Tuesday, Sept. 25, 2007 | 7:18 a.m.

It is a measure of how far we have come that the scene 50 years ago today in Little Rock, Ark., is now unimaginable.

Nine black teenagers walking into Central High School were reasonably safe only because they were being escorted by troops from the Army's 101st Airborne Division.

The drama began in 1954, when the U.S. Supreme Court ruled that segregated schools were unconstitutional. The Little Rock School Board approved an integration plan in 1955 and declared it would go into effect on Sept. 4, 1957.

Nine black students registered at Central High and arrived that day, only to find the Arkansas National Guard and a white mob blocking their way.

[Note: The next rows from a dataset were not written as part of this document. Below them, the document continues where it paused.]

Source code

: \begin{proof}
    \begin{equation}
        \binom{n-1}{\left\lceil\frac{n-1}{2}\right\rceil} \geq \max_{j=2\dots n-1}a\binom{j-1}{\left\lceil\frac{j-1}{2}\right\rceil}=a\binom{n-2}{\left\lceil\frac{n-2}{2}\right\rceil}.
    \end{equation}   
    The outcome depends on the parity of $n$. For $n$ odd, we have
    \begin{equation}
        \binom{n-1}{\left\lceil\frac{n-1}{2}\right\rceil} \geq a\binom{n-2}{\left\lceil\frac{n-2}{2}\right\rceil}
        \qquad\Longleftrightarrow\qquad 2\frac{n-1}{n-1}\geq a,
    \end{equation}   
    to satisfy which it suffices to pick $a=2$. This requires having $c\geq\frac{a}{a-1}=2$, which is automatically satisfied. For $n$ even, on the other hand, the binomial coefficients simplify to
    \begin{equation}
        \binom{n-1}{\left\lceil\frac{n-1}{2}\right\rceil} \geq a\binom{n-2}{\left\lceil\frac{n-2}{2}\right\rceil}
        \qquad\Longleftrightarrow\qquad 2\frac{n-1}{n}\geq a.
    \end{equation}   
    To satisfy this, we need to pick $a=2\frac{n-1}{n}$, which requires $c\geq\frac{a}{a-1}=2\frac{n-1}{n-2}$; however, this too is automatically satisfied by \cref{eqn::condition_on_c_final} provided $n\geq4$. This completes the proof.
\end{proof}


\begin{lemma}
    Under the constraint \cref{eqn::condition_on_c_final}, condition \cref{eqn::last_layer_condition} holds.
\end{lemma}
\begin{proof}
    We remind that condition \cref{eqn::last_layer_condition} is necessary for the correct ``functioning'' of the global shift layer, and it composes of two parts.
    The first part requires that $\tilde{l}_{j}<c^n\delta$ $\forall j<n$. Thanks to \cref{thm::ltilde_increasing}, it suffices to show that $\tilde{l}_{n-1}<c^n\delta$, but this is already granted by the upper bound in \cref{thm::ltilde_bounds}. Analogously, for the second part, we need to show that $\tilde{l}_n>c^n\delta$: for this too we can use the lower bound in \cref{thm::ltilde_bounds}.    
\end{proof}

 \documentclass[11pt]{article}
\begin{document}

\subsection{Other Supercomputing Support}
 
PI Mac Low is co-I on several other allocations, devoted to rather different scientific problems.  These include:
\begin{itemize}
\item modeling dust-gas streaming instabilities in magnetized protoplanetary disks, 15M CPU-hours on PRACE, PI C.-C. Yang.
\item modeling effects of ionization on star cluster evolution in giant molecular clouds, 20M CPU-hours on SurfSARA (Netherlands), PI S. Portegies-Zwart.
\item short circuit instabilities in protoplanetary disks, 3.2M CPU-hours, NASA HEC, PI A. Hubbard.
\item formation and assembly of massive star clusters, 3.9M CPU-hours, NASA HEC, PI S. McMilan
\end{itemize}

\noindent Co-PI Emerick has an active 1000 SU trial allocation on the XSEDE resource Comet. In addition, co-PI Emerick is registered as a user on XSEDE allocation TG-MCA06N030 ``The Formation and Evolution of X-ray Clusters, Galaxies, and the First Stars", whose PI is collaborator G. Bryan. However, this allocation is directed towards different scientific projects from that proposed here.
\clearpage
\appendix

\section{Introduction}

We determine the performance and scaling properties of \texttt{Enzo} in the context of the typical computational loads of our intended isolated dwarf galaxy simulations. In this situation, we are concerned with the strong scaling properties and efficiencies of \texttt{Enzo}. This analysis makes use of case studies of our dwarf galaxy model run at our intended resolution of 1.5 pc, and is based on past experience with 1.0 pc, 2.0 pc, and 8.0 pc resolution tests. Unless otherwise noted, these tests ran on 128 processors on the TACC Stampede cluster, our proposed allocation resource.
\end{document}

The U.S. Justice Department ordered the Guard withdrawn. The mob, however, remained, in numbers that overwhelmed local police. Only after President Dwight Eisenhower ordered out the federal troops were the students able to start school at Central High, on Sept. 25.

"I really didn't understand at age 14 we were helping change the educational landscape here in America," one of the "Little Rock Nine," Carlotta Walls LaNier, told the Associated Press this month. "All we wanted to do is go to school."

The showdown at Central High was a turning point in the civil rights movement, which often is erroneously said to have ended in the late 1960s.

Despite great progress toward equality, for which we as Americans can all take pride, the lack of daily public examples of racism doesn't mean it is no longer at work.

Although the fight against obvious racism when it does occur - the recent display of nooses in Jena, La., for example - must remain aggressive, our main challenge today is to take the civil rights movement to its next level.

By that we mean fighting against the subtle racism that still abounds, which cumulatively results in minorities being inordinately affected by society's ills, such as poverty. That is a measure of how far we have yet to go.